Definition: "one past fourteene yeeres of age, beginning to bee moved with Venus delight" (Henry Cockeram, An English Dictionary, 1623)
For those of you who are unaccustomed to reading definitions written in the linguistic register of an early-17th century smarty-pants lexicographer, the meaning of the word above is, well, "horny teenager." This gives us a very fine example of how occasionally the words for common things are themselves quite uncommon, as hirquiticke is extremely rare. It is uncertain where Cockeram found the word, as we have no evidence of actual use prior to 1623, although he may have borrowed it from Thomas Eliot's Latin dictionary of 1538, which defined hirquitalus as "a chylde, whiche passeth the age of xiiii yeres, and begynneth to be styrred with lechery."

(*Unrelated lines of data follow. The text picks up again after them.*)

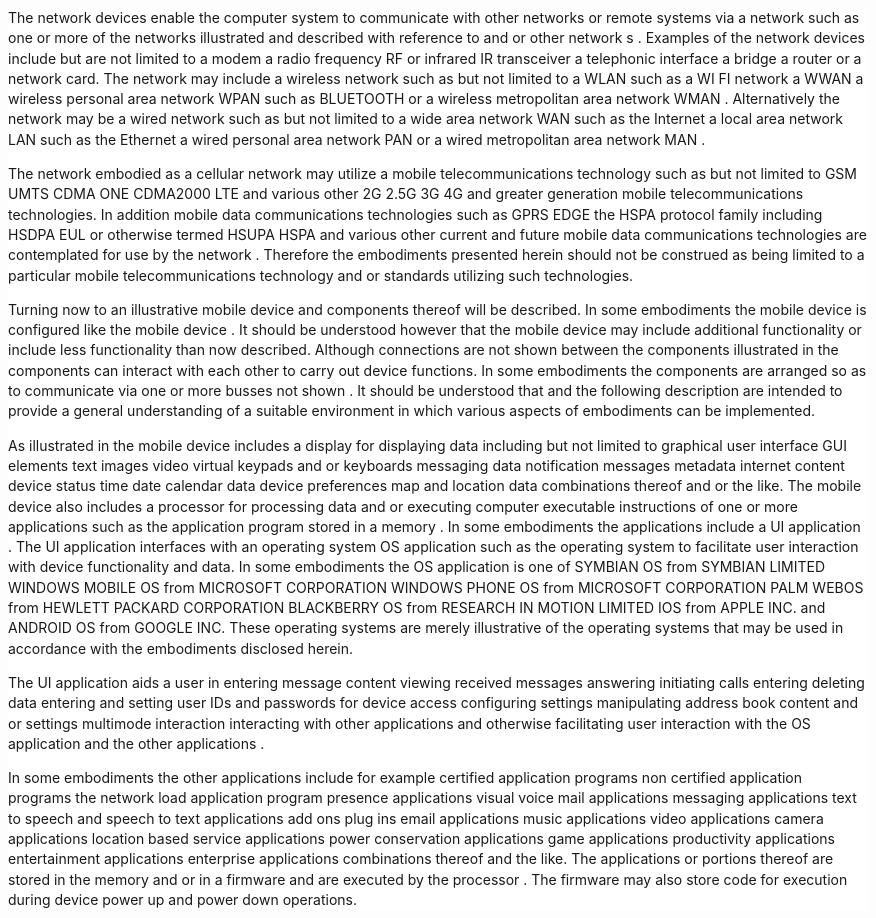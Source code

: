 The network devices enable the computer system to communicate with other networks or remote systems via a network such as one or more of the networks illustrated and described with reference to and or other network s . Examples of the network devices include but are not limited to a modem a radio frequency RF or infrared IR transceiver a telephonic interface a bridge a router or a network card. The network may include a wireless network such as but not limited to a WLAN such as a WI FI network a WWAN a wireless personal area network WPAN such as BLUETOOTH or a wireless metropolitan area network WMAN . Alternatively the network may be a wired network such as but not limited to a wide area network WAN such as the Internet a local area network LAN such as the Ethernet a wired personal area network PAN or a wired metropolitan area network MAN .

The network embodied as a cellular network may utilize a mobile telecommunications technology such as but not limited to GSM UMTS CDMA ONE CDMA2000 LTE and various other 2G 2.5G 3G 4G and greater generation mobile telecommunications technologies. In addition mobile data communications technologies such as GPRS EDGE the HSPA protocol family including HSDPA EUL or otherwise termed HSUPA HSPA and various other current and future mobile data communications technologies are contemplated for use by the network . Therefore the embodiments presented herein should not be construed as being limited to a particular mobile telecommunications technology and or standards utilizing such technologies.

Turning now to an illustrative mobile device and components thereof will be described. In some embodiments the mobile device is configured like the mobile device . It should be understood however that the mobile device may include additional functionality or include less functionality than now described. Although connections are not shown between the components illustrated in the components can interact with each other to carry out device functions. In some embodiments the components are arranged so as to communicate via one or more busses not shown . It should be understood that and the following description are intended to provide a general understanding of a suitable environment in which various aspects of embodiments can be implemented.

As illustrated in the mobile device includes a display for displaying data including but not limited to graphical user interface GUI elements text images video virtual keypads and or keyboards messaging data notification messages metadata internet content device status time date calendar data device preferences map and location data combinations thereof and or the like. The mobile device also includes a processor for processing data and or executing computer executable instructions of one or more applications such as the application program stored in a memory . In some embodiments the applications include a UI application . The UI application interfaces with an operating system OS application such as the operating system to facilitate user interaction with device functionality and data. In some embodiments the OS application is one of SYMBIAN OS from SYMBIAN LIMITED WINDOWS MOBILE OS from MICROSOFT CORPORATION WINDOWS PHONE OS from MICROSOFT CORPORATION PALM WEBOS from HEWLETT PACKARD CORPORATION BLACKBERRY OS from RESEARCH IN MOTION LIMITED IOS from APPLE INC. and ANDROID OS from GOOGLE INC. These operating systems are merely illustrative of the operating systems that may be used in accordance with the embodiments disclosed herein.

The UI application aids a user in entering message content viewing received messages answering initiating calls entering deleting data entering and setting user IDs and passwords for device access configuring settings manipulating address book content and or settings multimode interaction interacting with other applications and otherwise facilitating user interaction with the OS application and the other applications .

In some embodiments the other applications include for example certified application programs non certified application programs the network load application program presence applications visual voice mail applications messaging applications text to speech and speech to text applications add ons plug ins email applications music applications video applications camera applications location based service applications power conservation applications game applications productivity applications entertainment applications enterprise applications combinations thereof and the like. The applications or portions thereof are stored in the memory and or in a firmware and are executed by the processor . The firmware may also store code for execution during device power up and power down operations.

The Latin word for "he-goat" is hircus, from which we get hircine ("of, relating to, or suggestive of a goat; especially: resembling a goat in smell"). Occasional writers have used a variant of this root to make fanciful nonce-words based on the goat's reputed libidinousness.
To speak of her hirquitalliency at the elevation of the pole of his Microcosme, or of his luxuriousness to erect a gnomon on her horizontal dyal, will perhaps be held by some to be expressions full of obscœness, and offensive to the purity of chaste ears.